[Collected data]
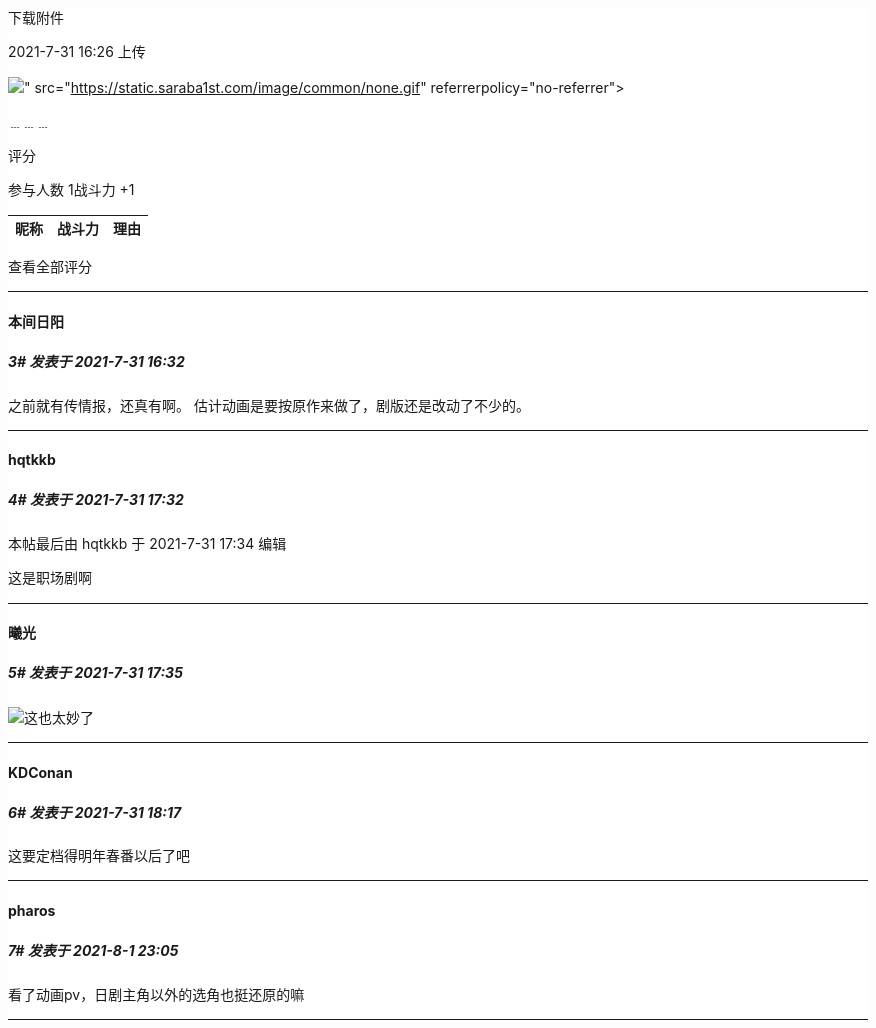 下载附件

2021-7-31 16:26 上传

<img src="https://img.saraba1st.com/forum/202107/31/162616hb4u75ej7g8t8758.jpeg" referrerpolicy="no-referrer">" src="https://static.saraba1st.com/image/common/none.gif" referrerpolicy="no-referrer">

﹍﹍﹍

评分

 参与人数 1战斗力 +1

|昵称|战斗力|理由|
|----|---|---|

查看全部评分

*****

####  本间日阳  
##### 3#       发表于 2021-7-31 16:32

之前就有传情报，还真有啊。
估计动画是要按原作来做了，剧版还是改动了不少的。

*****

####  hqtkkb  
##### 4#       发表于 2021-7-31 17:32

 本帖最后由 hqtkkb 于 2021-7-31 17:34 编辑 

这是职场剧啊

*****

####  曦光  
##### 5#       发表于 2021-7-31 17:35

<img src="https://static.saraba1st.com/image/smiley/face2017/037.png" referrerpolicy="no-referrer">这也太妙了

*****

####  KDConan  
##### 6#       发表于 2021-7-31 18:17

这要定档得明年春番以后了吧

*****

####  pharos  
##### 7#       发表于 2021-8-1 23:05

看了动画pv，日剧主角以外的选角也挺还原的嘛

*****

**What you need to do**
Lines that include the word "referrer" are to be extracted from the data above.

**Result of this task**
<img src="https://img.saraba1st.com/forum/202107/31/162616hb4u75ej7g8t8758.jpeg" referrerpolicy="no-referrer">" src="https://static.saraba1st.com/image/common/none.gif" referrerpolicy="no-referrer">
<img src="https://static.saraba1st.com/image/smiley/face2017/037.png" referrerpolicy="no-referrer">这也太妙了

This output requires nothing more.